The gradual encirclement of Bedouin villages by settler shepherding outposts over the past years is now making travel between the villages all but impossible.

“The army has a strong hand on the trigger – a pedestrian or a vehicle that goes out into the street will die immediately!’” said one post in a settler chat group. “And that’s how it should be.”

No discernible action is being taken to address the rising threat of violence by Israeli authorities.

Abu Bashar said about 30 villagers were injured either in the attack or fleeing to the mountains [Al Jazeera]

“Everyone knows what their agenda is. They know who they are. They could stop it. That’s not happening as far as we know,” said Allegra Pacheco, chief of party for the WBPC.

The Israeli army did not respond to requests for comment.

‘Empty of any Palestinian people’

Reports of attacks and deaths at the hands of soldiers and settlers are rising at a rate not seen in years, with Reuters confirming at least 64 Palestinians killed in the occupied West Bank since October 7.
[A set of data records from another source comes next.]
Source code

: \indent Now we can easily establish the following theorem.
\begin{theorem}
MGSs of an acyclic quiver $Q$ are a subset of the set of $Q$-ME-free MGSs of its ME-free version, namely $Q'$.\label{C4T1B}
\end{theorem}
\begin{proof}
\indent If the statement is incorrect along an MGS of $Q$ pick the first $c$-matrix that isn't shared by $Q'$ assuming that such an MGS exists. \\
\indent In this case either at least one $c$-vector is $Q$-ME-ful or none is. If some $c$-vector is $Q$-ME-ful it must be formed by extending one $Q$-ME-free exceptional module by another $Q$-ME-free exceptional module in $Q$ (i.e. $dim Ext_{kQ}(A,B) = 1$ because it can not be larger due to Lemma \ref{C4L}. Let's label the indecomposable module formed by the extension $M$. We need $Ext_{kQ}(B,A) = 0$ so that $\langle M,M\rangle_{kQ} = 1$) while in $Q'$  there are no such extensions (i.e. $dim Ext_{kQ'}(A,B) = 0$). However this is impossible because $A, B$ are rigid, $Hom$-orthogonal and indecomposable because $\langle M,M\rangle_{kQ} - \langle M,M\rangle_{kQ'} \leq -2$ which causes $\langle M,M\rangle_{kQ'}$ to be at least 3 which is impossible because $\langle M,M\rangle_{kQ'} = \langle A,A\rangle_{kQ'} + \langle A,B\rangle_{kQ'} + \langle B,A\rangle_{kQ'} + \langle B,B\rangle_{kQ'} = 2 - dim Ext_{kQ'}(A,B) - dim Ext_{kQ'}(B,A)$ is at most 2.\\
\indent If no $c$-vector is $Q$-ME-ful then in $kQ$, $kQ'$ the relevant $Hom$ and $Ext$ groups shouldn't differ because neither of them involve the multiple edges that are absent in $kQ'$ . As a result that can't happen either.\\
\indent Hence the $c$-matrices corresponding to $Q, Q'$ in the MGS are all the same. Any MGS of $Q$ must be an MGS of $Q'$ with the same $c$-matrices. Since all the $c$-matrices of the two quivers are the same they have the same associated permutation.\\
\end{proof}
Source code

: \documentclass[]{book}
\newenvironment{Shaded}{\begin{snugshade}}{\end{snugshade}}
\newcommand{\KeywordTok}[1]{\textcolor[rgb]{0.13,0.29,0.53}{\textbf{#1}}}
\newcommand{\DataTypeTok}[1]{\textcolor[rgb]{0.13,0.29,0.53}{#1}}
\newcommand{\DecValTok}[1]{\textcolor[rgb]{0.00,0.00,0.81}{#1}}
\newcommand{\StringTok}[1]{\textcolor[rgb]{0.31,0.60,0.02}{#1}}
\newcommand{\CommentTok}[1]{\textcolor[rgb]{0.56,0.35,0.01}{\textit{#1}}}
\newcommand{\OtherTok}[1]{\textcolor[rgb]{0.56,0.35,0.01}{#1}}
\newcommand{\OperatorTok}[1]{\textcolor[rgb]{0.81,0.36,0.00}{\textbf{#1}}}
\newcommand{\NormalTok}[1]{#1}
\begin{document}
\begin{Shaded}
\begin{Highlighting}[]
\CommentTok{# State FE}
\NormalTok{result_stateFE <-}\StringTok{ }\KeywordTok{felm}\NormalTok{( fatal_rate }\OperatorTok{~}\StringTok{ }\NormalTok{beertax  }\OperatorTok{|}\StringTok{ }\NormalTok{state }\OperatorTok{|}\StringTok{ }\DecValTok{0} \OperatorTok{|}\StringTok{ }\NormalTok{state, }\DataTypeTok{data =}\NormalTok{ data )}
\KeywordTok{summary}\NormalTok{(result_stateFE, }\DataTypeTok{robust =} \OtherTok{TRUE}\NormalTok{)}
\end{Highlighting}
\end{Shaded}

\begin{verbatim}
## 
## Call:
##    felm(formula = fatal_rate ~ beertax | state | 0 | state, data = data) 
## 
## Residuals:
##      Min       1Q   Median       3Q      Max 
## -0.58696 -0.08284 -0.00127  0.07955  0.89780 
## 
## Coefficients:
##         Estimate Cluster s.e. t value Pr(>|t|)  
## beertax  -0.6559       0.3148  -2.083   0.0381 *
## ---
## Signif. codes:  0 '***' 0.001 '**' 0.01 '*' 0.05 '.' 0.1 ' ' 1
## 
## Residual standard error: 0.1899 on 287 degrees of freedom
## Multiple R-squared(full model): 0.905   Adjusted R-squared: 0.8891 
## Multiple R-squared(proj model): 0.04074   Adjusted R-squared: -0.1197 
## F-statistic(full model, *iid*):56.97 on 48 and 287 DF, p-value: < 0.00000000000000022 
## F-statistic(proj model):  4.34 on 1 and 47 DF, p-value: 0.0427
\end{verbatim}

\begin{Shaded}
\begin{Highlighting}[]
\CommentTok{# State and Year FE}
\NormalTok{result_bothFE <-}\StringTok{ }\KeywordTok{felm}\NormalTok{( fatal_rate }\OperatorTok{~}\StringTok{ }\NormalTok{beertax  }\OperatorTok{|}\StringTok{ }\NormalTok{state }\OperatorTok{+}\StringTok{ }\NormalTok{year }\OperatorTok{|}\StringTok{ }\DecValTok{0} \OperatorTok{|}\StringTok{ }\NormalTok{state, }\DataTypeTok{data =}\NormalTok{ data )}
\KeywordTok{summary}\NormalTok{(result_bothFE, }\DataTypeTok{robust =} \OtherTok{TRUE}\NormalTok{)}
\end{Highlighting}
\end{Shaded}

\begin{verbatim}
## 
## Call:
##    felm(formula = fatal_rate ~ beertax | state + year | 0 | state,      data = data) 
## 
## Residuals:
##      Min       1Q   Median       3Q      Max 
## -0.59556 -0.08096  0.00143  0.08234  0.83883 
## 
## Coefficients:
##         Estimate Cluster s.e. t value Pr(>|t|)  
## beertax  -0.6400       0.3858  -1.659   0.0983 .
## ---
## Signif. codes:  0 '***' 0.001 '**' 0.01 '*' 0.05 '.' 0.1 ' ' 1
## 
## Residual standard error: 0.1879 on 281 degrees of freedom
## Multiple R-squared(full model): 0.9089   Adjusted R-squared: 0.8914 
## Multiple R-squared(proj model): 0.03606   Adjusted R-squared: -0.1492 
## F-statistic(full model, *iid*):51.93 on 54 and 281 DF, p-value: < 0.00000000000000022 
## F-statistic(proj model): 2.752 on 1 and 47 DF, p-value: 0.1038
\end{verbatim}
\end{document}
A video emerged recently of a settler entering the village of al-Tawani in the South Hebron Hills, approaching a Palestinian man and shooting him at point-blank range as Israeli soldiers looked on.

In Sair al-Ganoub, three families were displaced when their homes were burned down by settlers.

“I received phone calls from more than 20 communities giving me the same message: We’re scared the settlers will come and massacre us,” said a humanitarian coordinator in Area C, who wished to remain anonymous due to employer rules.

According to Yesh Din and the WBPC, a partnership of European states and NGOs seeking to prevent the forcible transfer of Palestinians, reports are coming in of Bedouins forced to flee their communities under threat of force across Area C.

In the communities of Ein al-Rashash and Mughayar al-Deir, located along the same corridor as Wadi al-Siq and formerly Ein Samiya, Ras al-Tin and al-Baqa, villagers were warned by security guards from the nearby settlements of Rimonim and Ma’ale Michmash that they should leave before they are killed.

Ein al-Rashash has now been dismantled completely, most of the inhabitants of Mu’arrajat Center have left, and East Taybe Bedouin families have moved closer to Area B.

Mughayar al-Deir is the only Palestinian community that remains in the entire area, with forced displacement likely there as well.

Families have also fled under duress in other areas, including Khirbat al-Radhim, al-Farsia, al-Nusira, and Ain al-Shibli, according to Yesh Din.

“By forcing out all these communities, all of this area from Jericho and east of Ramallah will become empty of any Palestinian people. It will become … a huge area for the settlers and their expansion,” said the humanitarian coordinator. “It’s a silent annexation.”

“The settler violence is not separate from state violence. It’s an unofficial arm of the state to take over Palestinian land,” said Sadot of B’Tselem.

“That was their plan before, and it is the plan right now. So, of course, they’re exploiting the fact that no one is looking at them at this moment to take over Palestinian land en masse.”